Weird inconsistency in Tokenizer vocabulary

Question

Weird inconsistency in Tokenizer vocabulary

javirandor opened this issue 5 months ago · comments

Hello everyone!

I found a weird inconsistency in the tokenizer vocabulary. I wanted to ask why this could be happening.

I have loaded a tokenizer from HF:

tokenizer = AutoTokenizer.from_pretrained("EleutherAI/pythia-160m")

If I run

tokenizer.encode("\u200b")

The output is [12882]. However, taking a look at the vocabulary used for training (here), I cannot find the token \u200b and the token id corresponds to a different string

"\u00e2\u0122\u012d": 12882,

This seems to generally happen with unicode characters.
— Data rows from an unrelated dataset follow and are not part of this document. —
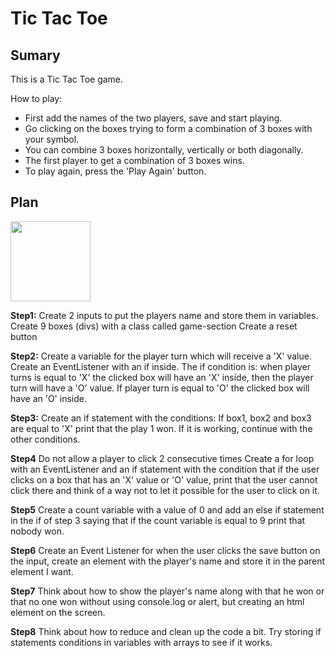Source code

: # Tic Tac Toe

## Sumary

This is a Tic Tac Toe game.

How to play:

- First add the names of the two players, save and start playing.
- Go clicking on the boxes trying to form a combination of 3 boxes with your symbol.
- You can combine 3 boxes horizontally, vertically or both diagonally.
- The first player to get a combination of 3 boxes wins.
- To play again, press the 'Play Again' button.

## Plan

<img src="https://lucid.app/lucidchart/7436b5db-3070-4040-9047-23b42aa3a03e/edit?viewport_loc=620%2C417%2C692%2C293%2C0_0&invitationId=inv_bcf939ef-c822-470a-9f32-9ada6677014d" width="128">

**Step1:**
Create 2 inputs to put the players name and store them in variables.
Create 9 boxes (divs) with a class called game-section
Create a reset button 

**Step2:**
Create a variable for the player turn which will receive a 'X' value.
Create an EventListener with an if inside. 
The if condition is: when player turns is equal to 'X' the clicked box will have an 'X' inside, then the player turn will have a 'O' value. If player turn is equal to 'O' the clicked box will have an 'O' inside. 

**Step3:**
Create an if statement with the conditions:
If box1, box2 and box3 are equal to 'X' print that the play 1 won.
If it is working, continue with the other conditions.

**Step4**
Do not allow a player to click 2 consecutive times
Create a for loop with an EventListener and an if statement with the condition that if the user clicks on a box that has an 'X' value or 'O' value, print that the user cannot click there and think of a way not to let it possible for the user to click on it.

**Step5**
Create a count variable with a value of 0 and add an else if statement in the if of step 3 saying that if the count variable is equal to 9 print that nobody won.

**Step6**
Create an Event Listener for when the user clicks the save button on the input, create an element with the player's name and store it in the parent element I want.

**Step7**
Think about how to show the player's name along with that he won or that no one won without using console.log or alert, but creating an html element on the screen.

**Step8**
Think about how to reduce and clean up the code a bit. Try storing if statements conditions in variables with arrays to see if it works.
Why could this be happening?? I just want to make sure that the tokenizer I use for training is equivalent to the HF tokenizers since my training (as anticipated in your README) results in a weird tokenizer.

Thanks a lot :)

Hailey Schoelkopf · Answer 1 · Fri Mar 08 2024 01:27:08 GMT+0800 (China Standard Time)

I don't know exactly what's going on here yet, but I can confirm this file at utils/20B_tokenizer.json is precisely the one used for vocab_file during Pythia training.

also the following snippet shows the result upon loading the two tokenizers and encoding \u200b:

>>> tok1 = transformers.PretrainedTokenizerFast.from_file("utils/20B_tokenizer.json")
>>> tok2 = transformers.AutoTokenizer.from_pretrained("EleutherAI/pythia-160m")

>>> tok1("\u200b")
{'input_ids': [12882], 'token_type_ids': [0], 'attention_mask': [1]}
>>> tok2("\u200b")
{'input_ids': [12882], 'attention_mask': [1]}